The choir is leading us in some songs; Kilaha’s voice is deep as the Well they threw Joseph son of Jacob in. My eyes veered to the right, towards the entrance of the stadium and guess who i see? Jackie, looking gorgeous in high heels and a mini skirt which had two slits revealing…..damn you, i won’t tell what it was revealing.
Am like, Hallelujah, this is one fine creation! I quickly admonished myself! That was the devil caressing my ear whispering unchurchly stuff to me. Ashindwe!!
The devil refused to be defeated, he turned (i swear he did) my head to Jackie, wah, you should have seen her ascending those concrete pews to a section other sisters were. High heels completely change the way a chic walks, Jacke’s sway was epic, and her slightly bowed legs looked great; like a feminine version of Van Persie. Her legs were shaven, i think!

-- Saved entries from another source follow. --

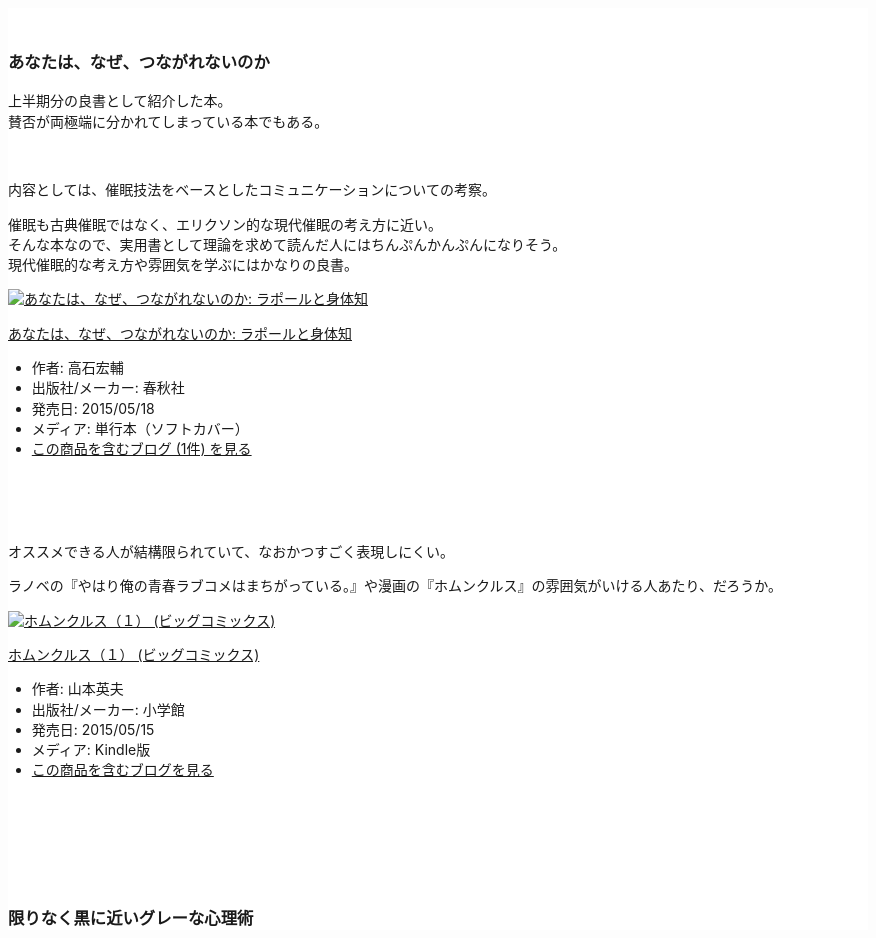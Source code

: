 <p> </p>

### あなたは、なぜ、つながれないのか

<p>上半期分の良書として紹介した本。<br />賛否が両極端に分かれてしまっている本でもある。</p>
<p> </p>
<p>内容としては、催眠技法をベースとしたコミュニケーションについての考察。</p>
<p>催眠も古典催眠ではなく、エリクソン的な現代催眠の考え方に近い。<br />そんな本なので、実用書として理論を求めて読んだ人にはちんぷんかんぷんになりそう。<br />現代催眠的な考え方や雰囲気を学ぶにはかなりの良書。</p>
<div class="freezed">
<div class="hatena-asin-detail"><a href="http://www.amazon.co.jp/exec/obidos/ASIN/4393365372/ab1025-22/"><img class="hatena-asin-detail-image" title="あなたは、なぜ、つながれないのか: ラポールと身体知" src="http://ecx.images-amazon.com/images/I/518wCT6oW0L._SL160_.jpg" alt="あなたは、なぜ、つながれないのか: ラポールと身体知" /></a>
<div class="hatena-asin-detail-info">
<p class="hatena-asin-detail-title"><a href="http://www.amazon.co.jp/exec/obidos/ASIN/4393365372/ab1025-22/">あなたは、なぜ、つながれないのか: ラポールと身体知</a></p>
<ul>
<li><span class="hatena-asin-detail-label">作者:</span> 高石宏輔</li>
<li><span class="hatena-asin-detail-label">出版社/メーカー:</span> 春秋社</li>
<li><span class="hatena-asin-detail-label">発売日:</span> 2015/05/18</li>
<li><span class="hatena-asin-detail-label">メディア:</span> 単行本（ソフトカバー）</li>
<li><a href="http://d.hatena.ne.jp/asin/4393365372/ab1025-22" target="_blank">この商品を含むブログ (1件) を見る</a></li>
</ul>
</div>
<div class="hatena-asin-detail-foot"> </div>
</div>
</div>
<p> </p>
<p>オススメできる人が結構限られていて、なおかつすごく表現しにくい。</p>
<p>ラノベの『やはり俺の青春ラブコメはまちがっている。』や漫画の『ホムンクルス』の雰囲気がいける人あたり、だろうか。  </p>
<div class="freezed">
<div class="hatena-asin-detail"><a href="http://www.amazon.co.jp/exec/obidos/ASIN/B00WW8IOOM/ab1025-22/"><img class="hatena-asin-detail-image" title="ホムンクルス（１） (ビッグコミックス)" src="http://ecx.images-amazon.com/images/I/51S9MFjmg9L._SL160_.jpg" alt="ホムンクルス（１） (ビッグコミックス)" /></a>
<div class="hatena-asin-detail-info">
<p class="hatena-asin-detail-title"><a href="http://www.amazon.co.jp/exec/obidos/ASIN/B00WW8IOOM/ab1025-22/">ホムンクルス（１） (ビッグコミックス)</a></p>
<ul>
<li><span class="hatena-asin-detail-label">作者:</span> 山本英夫</li>
<li><span class="hatena-asin-detail-label">出版社/メーカー:</span> 小学館</li>
<li><span class="hatena-asin-detail-label">発売日:</span> 2015/05/15</li>
<li><span class="hatena-asin-detail-label">メディア:</span> Kindle版</li>
<li><a href="http://d.hatena.ne.jp/asin/B00WW8IOOM/ab1025-22" target="_blank">この商品を含むブログを見る</a></li>
</ul>
</div>
<div class="hatena-asin-detail-foot"> </div>
</div>
</div>
<p> </p>
<p> </p>

### 限りなく黒に近いグレーな心理術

If someone was to ask me what the sermon was all about i would have told them it was about God; i didn’t catch a thing the preacher said!

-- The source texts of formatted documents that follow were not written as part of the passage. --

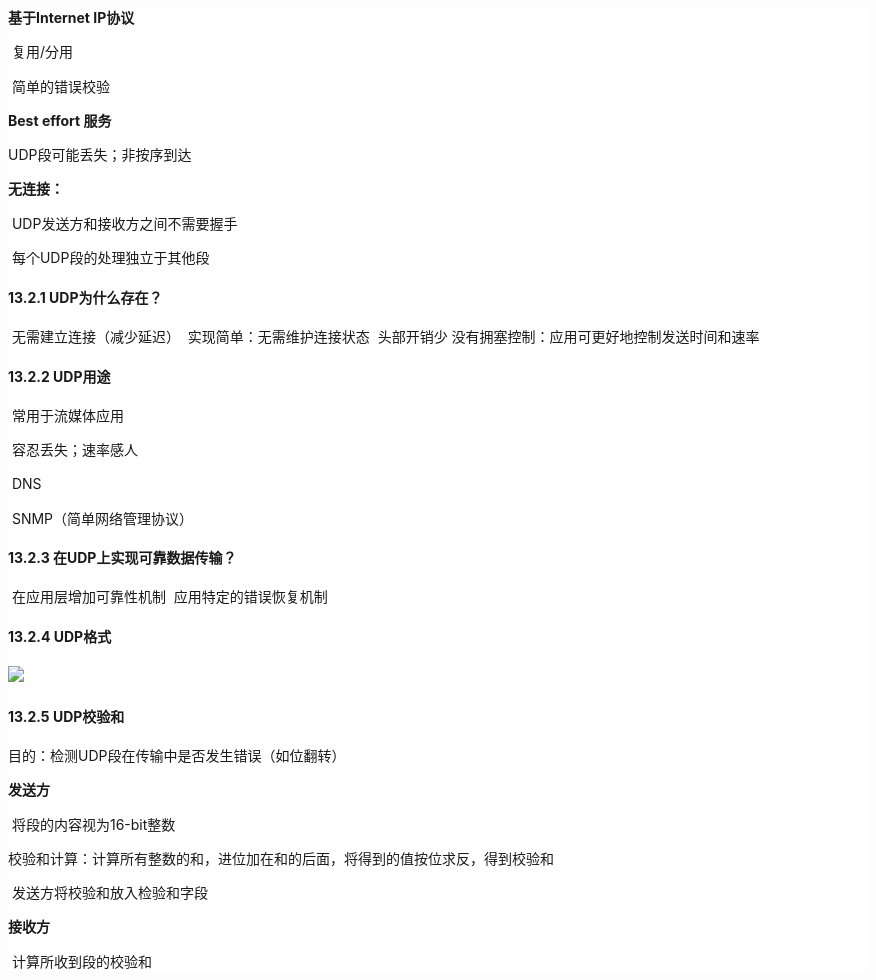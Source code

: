 **基于Internet IP协议**

​	复用/分用

​	简单的错误校验

**Best effort 服务**

UDP段可能丢失；非按序到达

**无连接：**

​	UDP发送方和接收方之间不需要握手

​	每个UDP段的处理独立于其他段

#### 13.2.1 UDP为什么存在？

​	无需建立连接（减少延迟）
​	实现简单：无需维护连接状态
​	头部开销少
​	没有拥塞控制：应用可更好地控制发送时间和速率

#### 13.2.2 UDP用途

​	常用于流媒体应用

​		容忍丢失；速率感人

​	DNS

​	SNMP（简单网络管理协议）



#### 13.2.3 在UDP上实现可靠数据传输？

​	在应用层增加可靠性机制
​	应用特定的错误恢复机制



#### 13.2.4 UDP格式

![](D:\项目\markdown\计算机网络\UDP报文格式.png)



#### 13.2.5 UDP校验和

目的：检测UDP段在传输中是否发生错误（如位翻转）

**发送方**

​	将段的内容视为16-bit整数

​	校验和计算：计算所有整数的和，进位加在和的后面，将得到的值按位求反，得到校验和

​	发送方将校验和放入检验和字段

**接收方**

​	计算所收到段的校验和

Later after church i just wanted to see her, tell her the devil talked to me and that i tried, really did try to defeat him but he refused to be defeated. Tell her she was doing a good job coming to Church while other (hot) chics her age were probably heading home with a lot of DNA in them after a crazy night out.
But i didn’t. Way back then anything in a mini and high heels scared the hell out of me, like the deep end of a pool. Damn, i was scared of girls! And mind you i was around 21…..and no, i won’t tell you whether i was a virgin or not. Don’t even venture there!

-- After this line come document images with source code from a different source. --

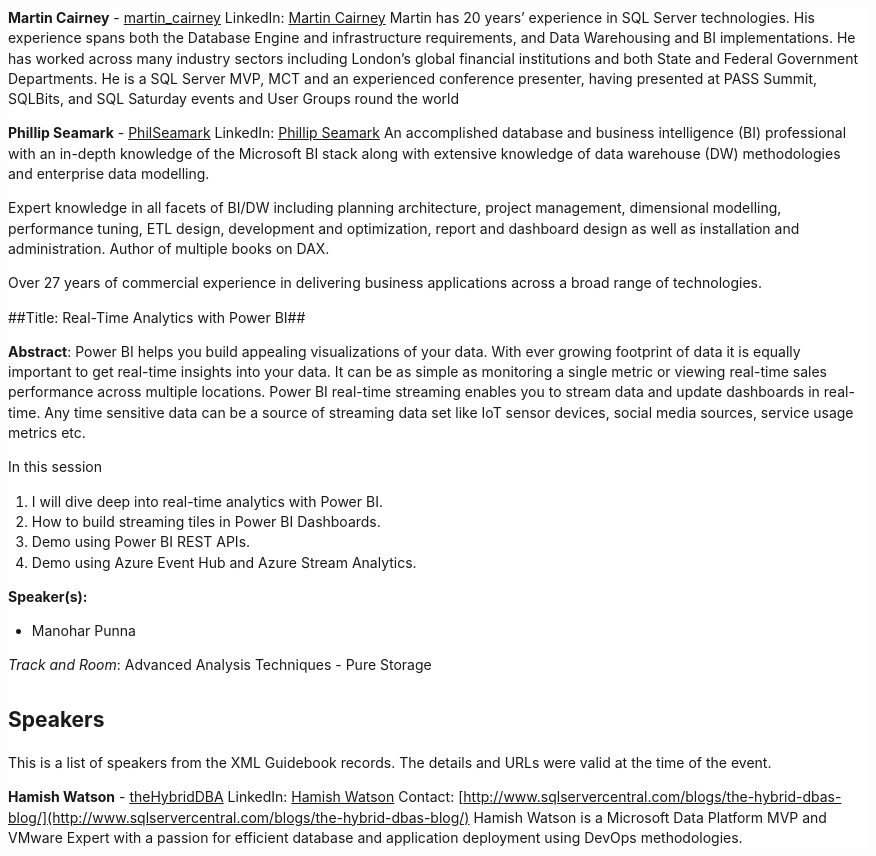 **Martin Cairney**  - [martin_cairney](https://www.twitter.com/martin_cairney)
LinkedIn: [Martin Cairney](http://au.linkedin.com/in/martincairney)
Martin has 20 years’ experience in SQL Server technologies. His experience spans both the Database Engine and infrastructure requirements, and Data Warehousing and BI implementations. 
He has worked across many industry sectors including London’s global financial institutions and both State and Federal Government Departments. 
He is a SQL Server MVP, MCT and an experienced conference presenter, having presented at PASS Summit, SQLBits, and SQL Saturday events and User Groups round the world
 
**Phillip Seamark**  - [PhilSeamark](https://www.twitter.com/PhilSeamark)
LinkedIn: [Phillip Seamark](https://www.linkedin.com/in/seamark)
An accomplished database and business intelligence (BI) professional with an in-depth knowledge of the Microsoft BI stack along with extensive knowledge of data warehouse (DW) methodologies and enterprise data modelling.

Expert knowledge in all facets of BI/DW including planning architecture, project management, dimensional modelling, performance tuning, ETL design, development and optimization, report and dashboard design as well as installation and administration.
Author of multiple books on DAX.

Over 27 years of commercial experience in delivering business applications across a broad range of technologies.
 
 
 
 
##Title: Real-Time Analytics with Power BI##
 
**Abstract**:
Power BI helps you build appealing visualizations of your data. With ever growing footprint of data it is equally important to get real-time insights into your data. It can be as simple as monitoring a single metric or viewing real-time sales performance across multiple locations. Power BI real-time streaming enables you to stream data and update dashboards in real-time. Any time sensitive data can be a source of streaming data set like IoT sensor devices, social media sources, service usage metrics etc.

In this session 
1. I will dive deep into real-time analytics with Power BI.
2. How to build streaming tiles in Power BI Dashboards.
3. Demo using Power BI REST APIs.
4. Demo using Azure Event Hub and Azure Stream Analytics.
 
**Speaker(s):**
- Manohar Punna
 
*Track and Room*: Advanced Analysis Techniques - Pure Storage
 
 
 
 
## <a name="#speakers"></a>Speakers
This is a list of speakers from the XML Guidebook records. The details and URLs were valid at the time of the event.
 
 
**Hamish Watson**  - [theHybridDBA](https://www.twitter.com/theHybridDBA)
LinkedIn: [Hamish Watson](https://nz.linkedin.com/in/hamishwatson8)
Contact: [http://www.sqlservercentral.com/blogs/the-hybrid-dbas-blog/](http://www.sqlservercentral.com/blogs/the-hybrid-dbas-blog/)
Hamish Watson is a Microsoft Data Platform MVP and VMware Expert with a passion for efficient database and application deployment using DevOps methodologies.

Instead of talking to her, i started buying random things to attract her attention (i can now laugh at myself buahaha!). I bought a sausage, boiled eggs, a banana, socks (black is my color) and a samosa made of ‘dengu‘ (green grams). This was my way of building up courage, aiming for the kill! Machismo baibe!
So am chewing the samosa wrapped in brown paper. At the corner of my eye i can see Jackie, i could have sworn she was stealing shy glances at me. My heart skips 1,2,3 beats and i almost get a cardiac arrest. Steady brother, steady…i urge myself. Today, this Sunday, she will be yours!
I didn’t even notice i was chewing the wrapper. Am sure i had swallowed some. I think i felt something paperish going down my throat and i was pretty certain i would die! I hoped Jackie had not noticed.
Ultimately, she heads my way…did you hear that? My way. I froze. Ok, i just happened to be on her way to her destination. I smiled, she smiled back, came over and hugged me……such a darling! A naughty devil started doing a shakira-shakira-my-breasts-are-small-and-humble-so-don’t-confuse-them-with-mountains in my damn head!
Not the kind of hug you are envisioning in your dirty mind, no. It was a disciple kinda hug where you do it sideways, the mammary areas are strictly off limits. That way, you don’t get funny ideas, well, apart from when a devil is dancing in your head wearing a reed skirt!
“Is this your first time here?” she asks. I had been attending church for close to a year! I had seen her like 878 times and she had NEVER seen me even half a time?
“Ahhhaaa…” i sounded stupid faking a manly, courageous laugh, “been around for a long time!”
“Oh, am Jackie.” The devil in my head was now doing Toni Braxton’s Spanish guitar.
“I know you!” i shouldn’t have said that, it left my mouth before my mind could contemplate it.
She lifted her eye brows. Inside my head the devil is convincing me to say, ‘that’s a nice a** you got there pretty lady, your momma gave you that?’
“What’s your name?” she asks. Tonight we are so dinning in hell!!!
“Am….Methuselah..” i stammer. Stupid answer!
“Selah…Methuselah, the oldest person to ever be on earth, it’s in the Bible!”
She throws back her hair the way models do in the beaches of Miami.
“Ha, you are that old?” she asks.
“Well, no, i just find Methuselah’s story so uplifting, he loved Jesus so much!”
“Oh, i see.” My eyes stray for a millisecond to that slit. ”Ok. See you later.” She walks away. I wanted to shout at her, ‘where?’ it would have sounded stupid i guess!
The devil in my head started on No-woman-no-cry. I was already looking forward to midweek service, i would have a deep conversation with her, know her better, look into her eyes, remind her that she said she would see me later………
The devil laughed so hard he almost died. He whispered. ‘Listen lover boy, work on your machismo first…and name….Methuselah? Dude pliiiiiiiiiz!!’